About this exercise =>
Where in the data below does the word "manager" appear? Copy every line that has it.

Task input =>
..........

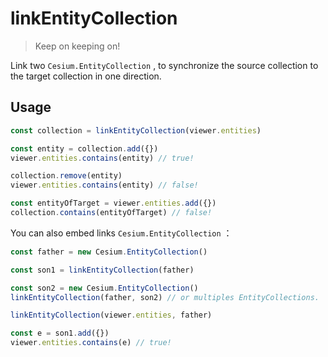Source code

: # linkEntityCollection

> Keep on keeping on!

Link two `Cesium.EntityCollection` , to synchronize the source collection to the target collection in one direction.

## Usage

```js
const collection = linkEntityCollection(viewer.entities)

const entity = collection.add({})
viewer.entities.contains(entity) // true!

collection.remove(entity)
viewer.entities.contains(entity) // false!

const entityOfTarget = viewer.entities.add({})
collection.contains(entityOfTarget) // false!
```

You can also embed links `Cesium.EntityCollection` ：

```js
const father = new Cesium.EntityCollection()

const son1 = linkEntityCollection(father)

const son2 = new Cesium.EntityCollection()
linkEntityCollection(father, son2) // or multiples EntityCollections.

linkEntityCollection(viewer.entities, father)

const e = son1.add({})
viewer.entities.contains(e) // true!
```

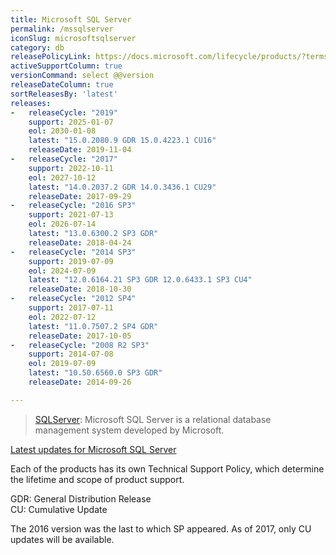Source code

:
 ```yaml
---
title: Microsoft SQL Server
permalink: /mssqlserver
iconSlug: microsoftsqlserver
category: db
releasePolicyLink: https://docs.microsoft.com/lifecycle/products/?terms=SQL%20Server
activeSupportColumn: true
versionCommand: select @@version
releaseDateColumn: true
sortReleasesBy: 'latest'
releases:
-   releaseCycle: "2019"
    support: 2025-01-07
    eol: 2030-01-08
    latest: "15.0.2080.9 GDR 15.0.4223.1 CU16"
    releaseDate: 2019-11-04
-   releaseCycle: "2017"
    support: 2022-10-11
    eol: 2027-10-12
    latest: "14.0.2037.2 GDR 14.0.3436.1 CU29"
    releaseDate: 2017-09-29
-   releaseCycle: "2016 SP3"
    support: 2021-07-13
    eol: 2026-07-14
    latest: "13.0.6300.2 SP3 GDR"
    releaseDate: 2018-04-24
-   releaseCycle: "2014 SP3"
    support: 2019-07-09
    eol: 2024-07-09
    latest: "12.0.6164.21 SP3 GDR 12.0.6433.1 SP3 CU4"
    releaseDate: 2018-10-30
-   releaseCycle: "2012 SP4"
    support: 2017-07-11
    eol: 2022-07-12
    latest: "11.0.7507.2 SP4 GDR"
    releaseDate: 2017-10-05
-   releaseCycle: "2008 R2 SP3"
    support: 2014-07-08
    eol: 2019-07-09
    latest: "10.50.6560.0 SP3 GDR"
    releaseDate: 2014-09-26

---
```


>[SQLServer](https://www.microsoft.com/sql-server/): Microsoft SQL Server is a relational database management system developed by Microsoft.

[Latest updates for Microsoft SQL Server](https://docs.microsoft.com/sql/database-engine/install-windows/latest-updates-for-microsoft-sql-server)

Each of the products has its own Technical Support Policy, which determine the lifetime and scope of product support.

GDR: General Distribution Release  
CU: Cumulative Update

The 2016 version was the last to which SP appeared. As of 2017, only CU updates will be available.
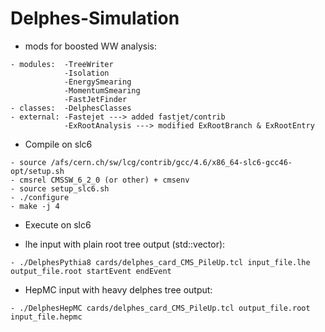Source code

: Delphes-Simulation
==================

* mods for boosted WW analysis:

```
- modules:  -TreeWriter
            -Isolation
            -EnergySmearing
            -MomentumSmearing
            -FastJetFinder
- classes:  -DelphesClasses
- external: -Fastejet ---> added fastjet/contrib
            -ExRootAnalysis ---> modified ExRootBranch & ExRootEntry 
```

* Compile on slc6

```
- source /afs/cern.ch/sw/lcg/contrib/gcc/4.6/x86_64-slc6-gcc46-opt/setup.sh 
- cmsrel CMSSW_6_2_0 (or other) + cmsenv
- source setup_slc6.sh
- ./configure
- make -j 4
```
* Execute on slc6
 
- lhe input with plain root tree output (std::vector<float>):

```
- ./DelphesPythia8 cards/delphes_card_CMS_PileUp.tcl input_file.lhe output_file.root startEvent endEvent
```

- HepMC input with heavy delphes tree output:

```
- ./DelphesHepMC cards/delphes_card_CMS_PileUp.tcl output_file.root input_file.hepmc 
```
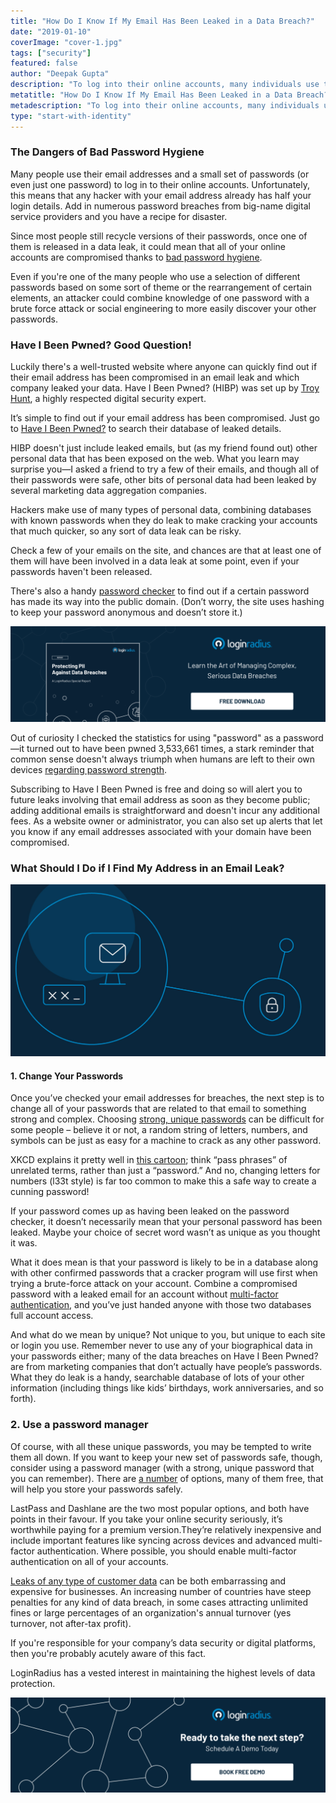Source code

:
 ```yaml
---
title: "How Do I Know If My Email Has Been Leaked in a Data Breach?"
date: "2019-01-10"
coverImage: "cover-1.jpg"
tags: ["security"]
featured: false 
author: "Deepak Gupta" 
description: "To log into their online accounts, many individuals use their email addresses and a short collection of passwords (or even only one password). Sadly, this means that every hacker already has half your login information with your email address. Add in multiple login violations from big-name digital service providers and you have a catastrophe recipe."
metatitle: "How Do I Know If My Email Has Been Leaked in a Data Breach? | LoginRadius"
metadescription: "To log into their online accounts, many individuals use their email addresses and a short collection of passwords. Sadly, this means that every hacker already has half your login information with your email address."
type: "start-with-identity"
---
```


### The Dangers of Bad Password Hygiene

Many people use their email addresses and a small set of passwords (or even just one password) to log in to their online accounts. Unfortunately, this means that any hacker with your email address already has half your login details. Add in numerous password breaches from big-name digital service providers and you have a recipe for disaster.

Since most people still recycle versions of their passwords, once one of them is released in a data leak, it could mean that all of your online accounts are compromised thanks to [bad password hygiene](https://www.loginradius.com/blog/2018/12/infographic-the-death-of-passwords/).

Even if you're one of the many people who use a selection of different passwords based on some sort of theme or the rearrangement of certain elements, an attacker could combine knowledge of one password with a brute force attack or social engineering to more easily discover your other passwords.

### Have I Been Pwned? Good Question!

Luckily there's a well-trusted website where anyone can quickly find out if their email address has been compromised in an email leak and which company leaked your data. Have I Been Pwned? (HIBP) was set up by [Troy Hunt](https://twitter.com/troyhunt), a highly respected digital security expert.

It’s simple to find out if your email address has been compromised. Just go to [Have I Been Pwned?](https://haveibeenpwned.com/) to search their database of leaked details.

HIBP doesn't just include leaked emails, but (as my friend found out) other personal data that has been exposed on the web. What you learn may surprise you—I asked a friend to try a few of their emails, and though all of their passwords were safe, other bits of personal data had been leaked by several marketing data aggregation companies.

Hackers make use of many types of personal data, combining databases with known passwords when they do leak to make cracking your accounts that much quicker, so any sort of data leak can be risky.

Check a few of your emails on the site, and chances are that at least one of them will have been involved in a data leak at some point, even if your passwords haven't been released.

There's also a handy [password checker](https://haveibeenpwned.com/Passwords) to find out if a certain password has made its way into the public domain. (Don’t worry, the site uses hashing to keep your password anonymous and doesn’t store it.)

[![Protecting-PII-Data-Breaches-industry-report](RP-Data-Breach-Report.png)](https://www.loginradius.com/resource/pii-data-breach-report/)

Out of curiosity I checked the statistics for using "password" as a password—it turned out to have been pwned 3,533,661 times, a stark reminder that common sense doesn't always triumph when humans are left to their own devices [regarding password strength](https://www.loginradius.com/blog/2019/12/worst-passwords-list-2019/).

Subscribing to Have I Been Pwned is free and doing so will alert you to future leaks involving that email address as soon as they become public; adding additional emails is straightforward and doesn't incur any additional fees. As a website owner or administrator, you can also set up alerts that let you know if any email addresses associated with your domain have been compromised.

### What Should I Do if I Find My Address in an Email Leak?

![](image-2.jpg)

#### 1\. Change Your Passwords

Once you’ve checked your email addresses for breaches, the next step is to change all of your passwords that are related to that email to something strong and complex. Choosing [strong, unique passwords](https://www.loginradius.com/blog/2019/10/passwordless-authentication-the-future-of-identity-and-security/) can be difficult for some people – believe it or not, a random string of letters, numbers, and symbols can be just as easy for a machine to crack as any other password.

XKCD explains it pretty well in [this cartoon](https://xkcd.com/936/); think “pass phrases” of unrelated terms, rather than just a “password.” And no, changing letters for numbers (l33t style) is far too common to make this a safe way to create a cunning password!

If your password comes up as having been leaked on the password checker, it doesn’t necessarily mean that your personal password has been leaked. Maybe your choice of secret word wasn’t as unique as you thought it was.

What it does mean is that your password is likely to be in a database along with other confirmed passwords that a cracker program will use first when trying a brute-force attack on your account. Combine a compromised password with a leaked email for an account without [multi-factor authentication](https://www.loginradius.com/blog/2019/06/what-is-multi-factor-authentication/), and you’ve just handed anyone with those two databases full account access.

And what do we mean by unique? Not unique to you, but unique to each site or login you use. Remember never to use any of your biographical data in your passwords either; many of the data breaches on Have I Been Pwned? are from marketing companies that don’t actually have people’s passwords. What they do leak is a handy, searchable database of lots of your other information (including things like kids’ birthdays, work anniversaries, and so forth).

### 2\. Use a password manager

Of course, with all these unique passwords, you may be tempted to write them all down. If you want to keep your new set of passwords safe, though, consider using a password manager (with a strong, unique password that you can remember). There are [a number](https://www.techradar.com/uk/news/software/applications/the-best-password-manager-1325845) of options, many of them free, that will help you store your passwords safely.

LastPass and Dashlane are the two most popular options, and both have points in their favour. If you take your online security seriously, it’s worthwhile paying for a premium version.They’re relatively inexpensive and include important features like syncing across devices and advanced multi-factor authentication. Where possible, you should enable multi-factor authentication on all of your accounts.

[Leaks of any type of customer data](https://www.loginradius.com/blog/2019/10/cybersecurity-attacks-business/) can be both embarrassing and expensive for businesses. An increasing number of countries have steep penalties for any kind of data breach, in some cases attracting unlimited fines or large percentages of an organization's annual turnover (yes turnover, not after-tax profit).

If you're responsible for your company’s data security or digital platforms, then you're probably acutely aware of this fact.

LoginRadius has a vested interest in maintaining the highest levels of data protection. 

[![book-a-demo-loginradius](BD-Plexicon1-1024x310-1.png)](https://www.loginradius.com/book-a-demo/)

..........

Response below =>
### 2\. Use a password manager
Of course, with all these unique passwords, you may be tempted to write them all down. If you want to keep your new set of passwords safe, though, consider using a password manager (with a strong, unique password that you can remember). There are [a number](https://www.techradar.com/uk/news/software/applications/the-best-password-manager-1325845) of options, many of them free, that will help you store your passwords safely.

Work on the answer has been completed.